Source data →

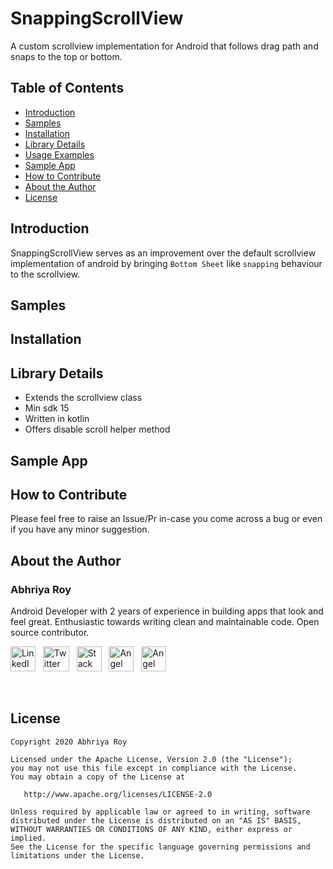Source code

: # SnappingScrollView
A custom scrollview implementation for Android that follows drag path and snaps to the top or bottom.

## Table of Contents
 - [Introduction](#introduction)
 - [Samples](#samples)
 - [Installation](#installation)
 - [Library Details](#library-details)
 - [Usage Examples](#usage-examples)
 - [Sample App](#sample-app)
 - [How to Contribute](#how-to-contribute)
 - [About the Author](#about-the-author)
 - [License](#license)
 
## Introduction
  
  SnappingScrollView serves as an improvement over the default scrollview implementation of android by bringing `Bottom Sheet` like `snapping` behaviour to the scrollview.
 
## Samples
  
## Installation
   
## Library Details

  - Extends the scrollview class
  - Min sdk 15
  - Written in kotlin
  - Offers disable scroll helper method

## Sample App
 
## How to Contribute

  Please feel free to raise an Issue/Pr in-case you come across a bug or even if you have any minor suggestion.

## About the Author

### Abhriya Roy

 Android Developer with 2 years of experience in building apps that look and feel great. 
 Enthusiastic towards writing clean and maintainable code.
 Open source contributor.

 <a href="https://www.linkedin.com/in/abhriya-roy/"><img src="https://i.imgur.com/toWXOAd.png" alt="LinkedIn" width=40 height=40></a>     &nbsp;
 <a href="https://twitter.com/AbhriyaR"><img src="https://i.imgur.com/ymEo5Iy.png" alt="Twitter" width=42 height=40></a> 
 &nbsp;
 <a href="https://stackoverflow.com/users/6197251/abhriya-roy"><img src="https://i.imgur.com/JakJaHP.png" alt="Stack Overflow" width=40  height=40></a> 
 &nbsp;
 <a href="https://angel.co/abhriya-roy?public_profile=1"><img src="https://i.imgur.com/TiwMDMK.png" alt="Angel List" width=40  height=40></a>
 &nbsp;
 <a href="https://play.google.com/store/apps/developer?id=Zebro+Studio"><img src="https://i.imgur.com/Rj1IsYI.png" alt="Angel List" width=40  height=40></a>

 <br>

## License

    Copyright 2020 Abhriya Roy

    Licensed under the Apache License, Version 2.0 (the "License");
    you may not use this file except in compliance with the License.
    You may obtain a copy of the License at

       http://www.apache.org/licenses/LICENSE-2.0

    Unless required by applicable law or agreed to in writing, software
    distributed under the License is distributed on an "AS IS" BASIS,
    WITHOUT WARRANTIES OR CONDITIONS OF ANY KIND, either express or implied.
    See the License for the specific language governing permissions and
    limitations under the License.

WHAT IS EXPECTED →
Every record, from top to bottom, gets written out exactly; no picture goes into the copy.

SOLUTION →
Source code

: # SnappingScrollView
A custom scrollview implementation for Android that follows drag path and snaps to the top or bottom.

## Table of Contents
 - [Introduction](#introduction)
 - [Samples](#samples)
 - [Installation](#installation)
 - [Library Details](#library-details)
 - [Usage Examples](#usage-examples)
 - [Sample App](#sample-app)
 - [How to Contribute](#how-to-contribute)
 - [About the Author](#about-the-author)
 - [License](#license)
 
## Introduction
  
  SnappingScrollView serves as an improvement over the default scrollview implementation of android by bringing `Bottom Sheet` like `snapping` behaviour to the scrollview.
 
## Samples
  
## Installation
   
## Library Details

  - Extends the scrollview class
  - Min sdk 15
  - Written in kotlin
  - Offers disable scroll helper method

## Sample App
 
## How to Contribute

  Please feel free to raise an Issue/Pr in-case you come across a bug or even if you have any minor suggestion.

## About the Author

### Abhriya Roy

 Android Developer with 2 years of experience in building apps that look and feel great. 
 Enthusiastic towards writing clean and maintainable code.
 Open source contributor.

 <a href="https://www.linkedin.com/in/abhriya-roy/"><img src="https://i.imgur.com/toWXOAd.png" alt="LinkedIn" width=40 height=40></a>     &nbsp;
 <a href="https://twitter.com/AbhriyaR"><img src="https://i.imgur.com/ymEo5Iy.png" alt="Twitter" width=42 height=40></a> 
 &nbsp;
 <a href="https://stackoverflow.com/users/6197251/abhriya-roy"><img src="https://i.imgur.com/JakJaHP.png" alt="Stack Overflow" width=40  height=40></a> 
 &nbsp;
 <a href="https://angel.co/abhriya-roy?public_profile=1"><img src="https://i.imgur.com/TiwMDMK.png" alt="Angel List" width=40  height=40></a>
 &nbsp;
 <a href="https://play.google.com/store/apps/developer?id=Zebro+Studio"><img src="https://i.imgur.com/Rj1IsYI.png" alt="Angel List" width=40  height=40></a>

 <br>

## License

    Copyright 2020 Abhriya Roy

    Licensed under the Apache License, Version 2.0 (the "License");
    you may not use this file except in compliance with the License.
    You may obtain a copy of the License at

       http://www.apache.org/licenses/LICENSE-2.0

    Unless required by applicable law or agreed to in writing, software
    distributed under the License is distributed on an "AS IS" BASIS,
    WITHOUT WARRANTIES OR CONDITIONS OF ANY KIND, either express or implied.
    See the License for the specific language governing permissions and
    limitations under the License.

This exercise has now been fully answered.